Rakibin işini kolaylaştırdık. 5-6 tane verkaç denemesi yaptık ama başarılı olamadık. Bir tek şık kalıyordu. Ceza alanına girmeden şut atmak. Maç içerisinde 5-6 kez onu da denedik.
Bunda da tek başına Selçuk İnan başarılı oldu. Tamam üzerinizde gerginlik var. Ama bu kalitede bir rakibe karşı oynadığımız futbol iyi değil. Tam, "Kazanan daima haklıdır" cümlesini yazdırırken millilerimiz golü yedi. Nasıl yedi? Her zamanki gibi... Bunu kulüp takımları da yapıyor, Golü attıktan sonra 5-10 dakika götüremiyoruz işi. Kısacası şöyle; Ya hücum yapabiliyoruz ya da defans... Yani bisiklet kullanırken, hâlâ cikleti çiğneyemiyoruz. Biz bu maçı kaybederek üçüncülüğü değil, ikinciliği kaybettik. İkinci sıradaki Çek Cumhuriyeti'nin kalan maçlarına bakıyorum, bizimle, Hollanda ve Letonya ile oynayacak. Tekrar söylüyorum, biz ikinciliği kaybettik! Bu puan kaybından sonra ne oldu? Bizim moraller falan allak bullak oldu!

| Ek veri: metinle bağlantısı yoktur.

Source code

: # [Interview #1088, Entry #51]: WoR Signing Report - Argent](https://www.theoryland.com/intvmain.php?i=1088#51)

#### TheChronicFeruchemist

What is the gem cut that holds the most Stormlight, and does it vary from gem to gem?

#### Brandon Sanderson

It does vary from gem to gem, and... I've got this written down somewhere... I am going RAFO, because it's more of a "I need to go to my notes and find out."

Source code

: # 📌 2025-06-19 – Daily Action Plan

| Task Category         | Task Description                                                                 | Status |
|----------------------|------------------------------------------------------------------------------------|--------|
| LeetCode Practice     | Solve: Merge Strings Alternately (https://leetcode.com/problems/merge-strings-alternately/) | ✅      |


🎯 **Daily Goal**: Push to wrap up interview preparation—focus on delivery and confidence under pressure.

Şimdi, "Hollanda'yı yenip, üçüncü oluruz play-off'a gideriz" diye umutlanıyoruz.
Hollanda'yı yenebilir miyiz, bu futbolla zor...

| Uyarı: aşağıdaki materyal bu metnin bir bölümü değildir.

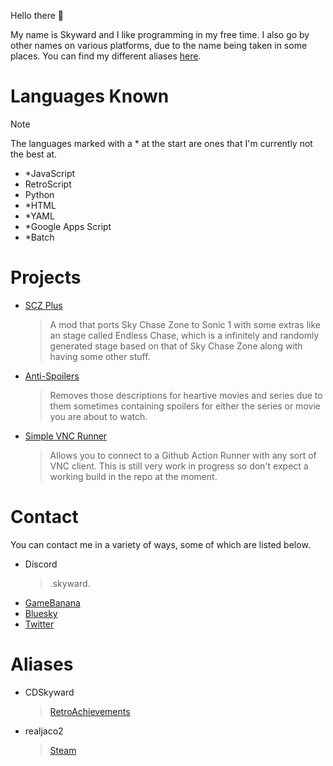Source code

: Hello there 👋

My name is Skyward and I like programming in my free time. I also go by other names on various platforms, due to the name being taken in some places. You can find my different aliases [here](#aliases).

# Languages Known
> [!NOTE]
The languages marked with a * at the start are ones that I'm currently not the best at.

* *JavaScript
* RetroScript
* Python
* *HTML
* *YAML
* *Google Apps Script
* *Batch 

# Projects
* [SCZ Plus](https://gamebanana.com/mods/462564)
  > A mod that ports Sky Chase Zone to Sonic 1 with some extras like an stage called Endless Chase, which is a infinitely and randomly generated stage based on that of Sky Chase Zone along with having some other stuff.
* [Anti-Spoilers](https://github.com/SCZSkyward/Anti-Spoilers)
  > Removes those descriptions for heartive movies and series due to them sometimes containing spoilers for either the series or movie you are about to watch.
* [Simple VNC Runner](https://github.com/SCZSkyward/Anti-Spoilers)
  > Allows you to connect to a Github Action Runner with any sort of VNC client. This is still very work in progress so don't expect a working build in the repo at the moment.

# Contact
You can contact me in a variety of ways, some of which are listed below.

* Discord
  > .skyward.
* [GameBanana](https://gamebanana.com/members/2001919)
* [Bluesky](https://bsky.app/profile/cdskyward.bsky.social)
* [Twitter](https://x.com/CDSkyward)

# Aliases
* CDSkyward
  > [RetroAchievements](https://retroachievements.org/user/CDSkyward)
* realjaco2
  > [Steam](https://steamcommunity.com/id/CDSkyward/)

LEVENT TÜZEMEN: Hep aynı senaryo
Letonya'yı 92 yıldır yenemiyoruz. Buna ister büyü deyin isterse kader olarak değerlendirin.
Ama bir gerçek var ki; Milli Takım olarak üzerimizdeki Letonya lanetini kıramıyoruz.

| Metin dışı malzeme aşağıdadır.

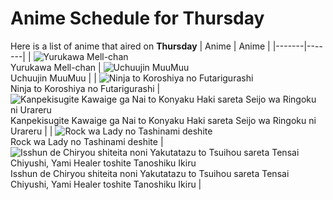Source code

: # Anime Schedule for Thursday
Here is a list of anime that aired on **Thursday** 
| Anime | Anime |
|-------|-------|
| ![Yurukawa Mell-chan](https://cdn.myanimelist.net/images/anime/1277/149017.webp)<br>Yurukawa Mell-chan | ![Uchuujin MuuMuu](https://cdn.myanimelist.net/images/anime/1979/148096.webp)<br>Uchuujin MuuMuu |
| ![Ninja to Koroshiya no Futarigurashi](https://cdn.myanimelist.net/images/anime/1855/146642.webp)<br>Ninja to Koroshiya no Futarigurashi | ![Kanpekisugite Kawaige ga Nai to Konyaku Haki sareta Seijo wa Ringoku ni Urareru](https://cdn.myanimelist.net/images/anime/1263/148318.webp)<br>Kanpekisugite Kawaige ga Nai to Konyaku Haki sareta Seijo wa Ringoku ni Urareru |
| ![Rock wa Lady no Tashinami deshite](https://cdn.myanimelist.net/images/anime/1169/148459.webp)<br>Rock wa Lady no Tashinami deshite | ![Isshun de Chiryou shiteita noni Yakutatazu to Tsuihou sareta Tensai Chiyushi, Yami Healer toshite Tanoshiku Ikiru](https://cdn.myanimelist.net/images/anime/1211/147335.webp)<br>Isshun de Chiryou shiteita noni Yakutatazu to Tsuihou sareta Tensai Chiyushi, Yami Healer toshite Tanoshiku Ikiru |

Maç boyu rakibi sahasına hapsettik. İnanılmaz pozisyonlar ürettik. Karşı karşıya akıl almaz goller kaçırdık. Final vuruşlarında adeta ayaklarımız tutuldu. Volkan Şen kaçırdıklarını atsaydı gecenin yıldızı olurdu. Kimler gol pozisyonuna girmedi ki; Hakan Çalhanoğlu, Gökhan Töre, Caner Erkin, Arda Turan, Burak topu hep kaleci Vanins'e nişanladı.. Letonya kalecisi "Paratoner" gibiydi tüm şutlarda topu üzerine çekti. Sonuç; Selçuk İnan'la duvarı deldik. 90 artıda lanetin sürmesini sağlayan golü yedik ve bize 9 puan getirecek galibiyeti elimizden kaçırdık. Gerçek şu; Milli Takım stresli dakikalarda "Skor nasıl korunur?" felsefesini bilmiyor. Topu öldürmesini, önde tutmasını ve zamanı tüketmesini akıl edemiyor. Kadroya bakarsak; Hakan, Selçuk, Arda, Gökhan, Volkan gibi sadece topu kullanan direnci olmayan oyuncularla oynanmaz. Özellikle Çalhanoğlu ağır bir oyuncu, rakip sahaya Milli Takım'ı çabuk taşıyamıyor. Çalhanoğlu'nun yerine hücuma hızlı ve dikine giden formda Oğuzhan oynasa daha etkili olurdu. Madem Şener girecekti o zaman keşke kafadan oynasaydı.
Çünkü Ozan'la sağ taraftan etkili atak yapamadık ve zaman kaybettik. Alkışlar Arda'ya.. Maç eksiği ve sakatlığı olmasına rağmen Arda 90 dakika özverili ve dirençli oynadı, tekme yedi, gözü morardı yılmadı, bir kaptan olarak takımını hep ateşledi. UEFA'nın Letonya maçına İsveçli hakemi göndermesi manidar. Şenol Güneş döneminde 2004 Portekiz elemelerinde Letonya'da 1-0 kaybettiğimiz maçta ülke ekonomisiyle ilgili bilgi almıştım. Letonya'nın gelişmesinde en büyük desteği İsveç'in verdiğini öğrenmiştim. Bu kadar hakem varken Konya'ya İsveçli geliyor, Türkiye ile ilgili kritik kararlarda Letonya'yı kolluyor. Özellikle Burak lehine penaltı kaleciye de kırmızı kart olması gereken pozisyonda birdenbire "Ofsayt" bayrağı kalkıyor.